GOAL OF THE EXERCISE — The only thing to report is how many lines of the data contain the word "each".

==========

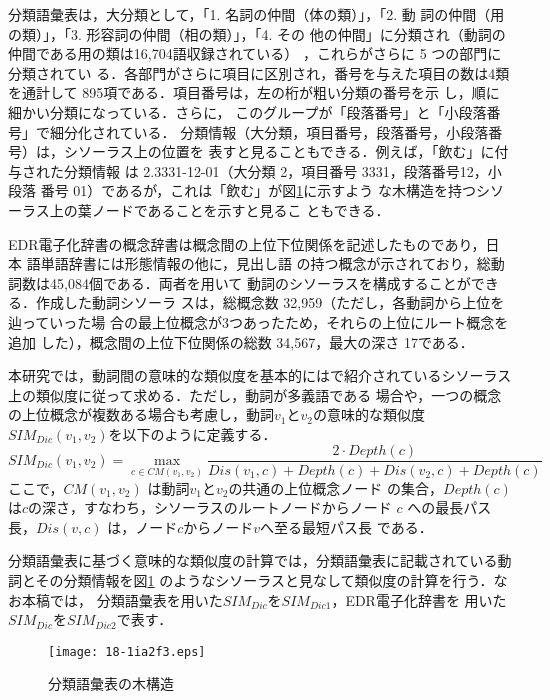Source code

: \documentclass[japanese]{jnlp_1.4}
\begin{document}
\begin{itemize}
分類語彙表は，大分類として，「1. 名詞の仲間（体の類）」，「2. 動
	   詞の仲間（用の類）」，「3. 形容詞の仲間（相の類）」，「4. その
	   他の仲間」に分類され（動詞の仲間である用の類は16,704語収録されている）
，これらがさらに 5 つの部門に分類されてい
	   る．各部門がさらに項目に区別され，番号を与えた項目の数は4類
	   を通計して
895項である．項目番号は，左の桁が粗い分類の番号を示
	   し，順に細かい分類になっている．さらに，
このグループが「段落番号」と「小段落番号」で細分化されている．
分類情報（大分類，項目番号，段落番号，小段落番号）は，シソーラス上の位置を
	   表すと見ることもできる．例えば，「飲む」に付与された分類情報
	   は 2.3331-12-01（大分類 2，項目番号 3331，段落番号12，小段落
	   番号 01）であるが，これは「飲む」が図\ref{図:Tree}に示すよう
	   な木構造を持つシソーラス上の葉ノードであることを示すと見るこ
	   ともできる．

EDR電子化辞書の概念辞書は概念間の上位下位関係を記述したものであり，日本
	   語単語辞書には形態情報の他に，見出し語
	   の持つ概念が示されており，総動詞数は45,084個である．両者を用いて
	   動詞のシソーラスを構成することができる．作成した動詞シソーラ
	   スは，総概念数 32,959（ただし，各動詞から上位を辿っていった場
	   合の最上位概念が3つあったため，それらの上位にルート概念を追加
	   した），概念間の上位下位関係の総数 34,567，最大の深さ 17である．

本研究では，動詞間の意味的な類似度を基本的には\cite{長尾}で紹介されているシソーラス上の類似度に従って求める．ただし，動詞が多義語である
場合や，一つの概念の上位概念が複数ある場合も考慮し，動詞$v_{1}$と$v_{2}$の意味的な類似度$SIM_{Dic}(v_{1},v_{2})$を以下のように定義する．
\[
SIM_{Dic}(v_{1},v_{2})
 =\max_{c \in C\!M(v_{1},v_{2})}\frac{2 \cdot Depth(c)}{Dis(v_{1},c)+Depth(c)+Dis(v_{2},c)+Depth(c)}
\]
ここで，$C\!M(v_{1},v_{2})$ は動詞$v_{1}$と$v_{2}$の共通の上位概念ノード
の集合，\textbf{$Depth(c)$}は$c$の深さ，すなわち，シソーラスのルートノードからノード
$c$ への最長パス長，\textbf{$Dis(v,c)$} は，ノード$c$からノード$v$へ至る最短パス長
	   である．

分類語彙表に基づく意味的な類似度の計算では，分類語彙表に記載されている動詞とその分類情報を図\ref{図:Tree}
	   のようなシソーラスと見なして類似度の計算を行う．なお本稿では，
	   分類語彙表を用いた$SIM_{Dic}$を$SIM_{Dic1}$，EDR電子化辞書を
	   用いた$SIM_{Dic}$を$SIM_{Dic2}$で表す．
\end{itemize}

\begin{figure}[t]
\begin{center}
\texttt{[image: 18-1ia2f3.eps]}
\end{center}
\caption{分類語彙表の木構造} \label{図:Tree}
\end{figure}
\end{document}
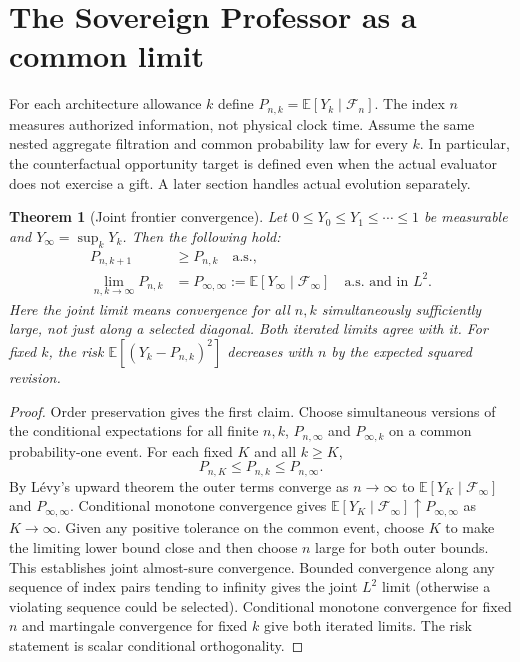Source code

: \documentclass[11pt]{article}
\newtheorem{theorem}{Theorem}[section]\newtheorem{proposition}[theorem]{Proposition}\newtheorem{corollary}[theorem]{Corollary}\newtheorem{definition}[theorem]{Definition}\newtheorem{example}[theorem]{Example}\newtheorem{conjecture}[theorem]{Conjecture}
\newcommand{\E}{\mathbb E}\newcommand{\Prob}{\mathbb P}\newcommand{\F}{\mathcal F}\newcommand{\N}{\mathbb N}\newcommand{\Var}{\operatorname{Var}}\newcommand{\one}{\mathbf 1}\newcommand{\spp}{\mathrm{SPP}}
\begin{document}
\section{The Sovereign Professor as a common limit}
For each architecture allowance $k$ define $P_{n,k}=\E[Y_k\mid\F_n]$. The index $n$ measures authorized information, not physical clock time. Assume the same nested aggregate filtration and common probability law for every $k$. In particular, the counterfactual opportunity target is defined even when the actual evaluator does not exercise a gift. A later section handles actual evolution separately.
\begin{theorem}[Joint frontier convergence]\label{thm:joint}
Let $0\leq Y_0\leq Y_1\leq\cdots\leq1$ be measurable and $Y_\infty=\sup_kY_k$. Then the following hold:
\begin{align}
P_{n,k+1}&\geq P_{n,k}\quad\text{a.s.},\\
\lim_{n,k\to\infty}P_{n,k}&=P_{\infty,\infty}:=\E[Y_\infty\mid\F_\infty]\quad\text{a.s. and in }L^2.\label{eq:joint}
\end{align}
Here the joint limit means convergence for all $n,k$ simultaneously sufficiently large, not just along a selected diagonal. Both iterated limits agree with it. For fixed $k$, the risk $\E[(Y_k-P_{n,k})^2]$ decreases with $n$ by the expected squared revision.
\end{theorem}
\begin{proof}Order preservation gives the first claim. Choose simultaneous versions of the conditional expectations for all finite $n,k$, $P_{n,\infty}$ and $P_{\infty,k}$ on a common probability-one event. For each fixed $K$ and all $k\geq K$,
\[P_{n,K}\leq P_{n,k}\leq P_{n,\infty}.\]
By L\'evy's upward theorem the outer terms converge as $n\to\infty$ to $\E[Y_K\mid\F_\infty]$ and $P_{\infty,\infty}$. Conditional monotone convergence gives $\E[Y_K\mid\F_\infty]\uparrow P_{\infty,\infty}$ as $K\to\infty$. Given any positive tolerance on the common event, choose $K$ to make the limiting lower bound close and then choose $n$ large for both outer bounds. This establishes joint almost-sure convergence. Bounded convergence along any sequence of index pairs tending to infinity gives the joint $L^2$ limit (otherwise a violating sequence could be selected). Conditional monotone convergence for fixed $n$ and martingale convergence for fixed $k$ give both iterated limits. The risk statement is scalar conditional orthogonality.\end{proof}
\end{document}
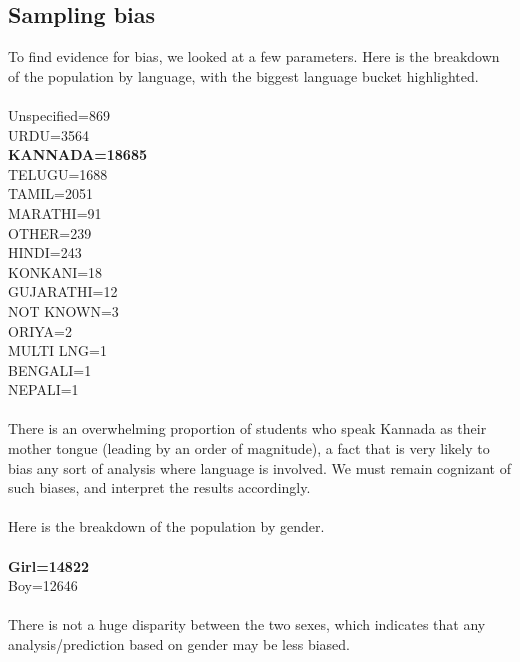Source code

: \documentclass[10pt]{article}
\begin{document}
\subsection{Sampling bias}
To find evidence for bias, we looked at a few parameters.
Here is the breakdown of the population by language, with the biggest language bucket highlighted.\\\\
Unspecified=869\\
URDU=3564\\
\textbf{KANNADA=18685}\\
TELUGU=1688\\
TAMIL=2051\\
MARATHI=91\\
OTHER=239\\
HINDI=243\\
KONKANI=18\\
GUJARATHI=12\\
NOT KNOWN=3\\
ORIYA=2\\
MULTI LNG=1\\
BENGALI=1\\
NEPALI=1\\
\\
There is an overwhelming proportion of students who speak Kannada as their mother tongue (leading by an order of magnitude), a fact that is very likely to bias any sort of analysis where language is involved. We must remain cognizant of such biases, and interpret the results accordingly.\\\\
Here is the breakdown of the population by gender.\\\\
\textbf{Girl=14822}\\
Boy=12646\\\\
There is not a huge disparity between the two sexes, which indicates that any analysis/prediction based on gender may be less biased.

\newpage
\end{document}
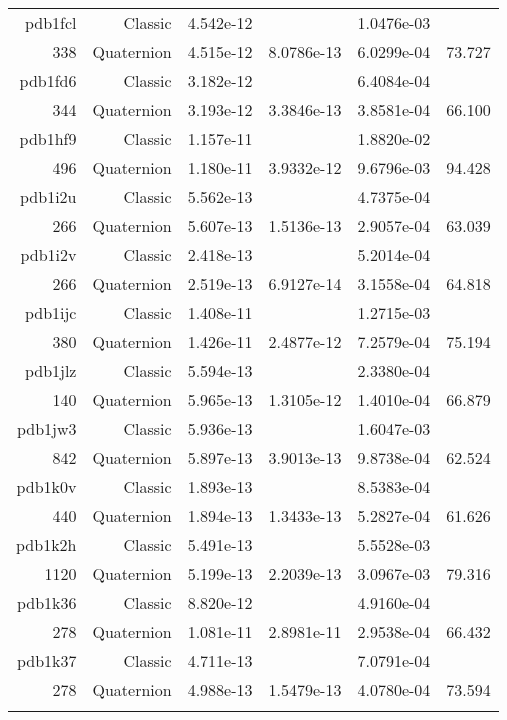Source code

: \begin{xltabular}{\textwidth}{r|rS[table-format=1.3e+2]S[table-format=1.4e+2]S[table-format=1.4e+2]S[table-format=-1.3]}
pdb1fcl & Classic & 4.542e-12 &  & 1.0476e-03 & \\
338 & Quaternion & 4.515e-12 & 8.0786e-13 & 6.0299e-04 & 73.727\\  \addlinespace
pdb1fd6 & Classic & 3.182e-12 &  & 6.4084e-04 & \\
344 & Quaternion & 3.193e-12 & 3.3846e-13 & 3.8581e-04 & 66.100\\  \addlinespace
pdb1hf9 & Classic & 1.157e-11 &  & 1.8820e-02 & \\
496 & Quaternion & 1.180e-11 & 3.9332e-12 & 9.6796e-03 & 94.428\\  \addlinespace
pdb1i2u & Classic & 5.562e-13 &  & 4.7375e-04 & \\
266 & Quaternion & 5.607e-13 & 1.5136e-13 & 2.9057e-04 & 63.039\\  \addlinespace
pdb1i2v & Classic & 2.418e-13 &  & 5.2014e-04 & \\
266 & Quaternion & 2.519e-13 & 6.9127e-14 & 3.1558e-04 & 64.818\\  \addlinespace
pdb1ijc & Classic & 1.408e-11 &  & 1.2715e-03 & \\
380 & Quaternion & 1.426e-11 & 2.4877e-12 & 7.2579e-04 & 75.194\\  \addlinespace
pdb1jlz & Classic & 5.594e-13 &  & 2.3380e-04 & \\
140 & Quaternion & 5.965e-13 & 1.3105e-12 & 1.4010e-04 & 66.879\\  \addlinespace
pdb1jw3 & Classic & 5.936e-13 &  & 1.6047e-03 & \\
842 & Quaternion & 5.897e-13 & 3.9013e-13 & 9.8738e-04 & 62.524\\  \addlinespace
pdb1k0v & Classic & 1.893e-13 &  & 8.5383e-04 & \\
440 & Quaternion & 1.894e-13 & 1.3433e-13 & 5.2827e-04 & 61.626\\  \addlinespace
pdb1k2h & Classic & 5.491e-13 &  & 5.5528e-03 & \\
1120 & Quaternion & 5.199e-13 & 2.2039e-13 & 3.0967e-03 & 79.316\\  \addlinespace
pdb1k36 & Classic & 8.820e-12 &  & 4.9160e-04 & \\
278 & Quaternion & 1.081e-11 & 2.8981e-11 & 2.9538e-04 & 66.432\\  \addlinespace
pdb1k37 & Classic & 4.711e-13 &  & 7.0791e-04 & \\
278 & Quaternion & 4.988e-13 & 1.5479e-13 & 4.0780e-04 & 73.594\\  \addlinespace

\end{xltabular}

==========

WRITTEN RESPONSE — 2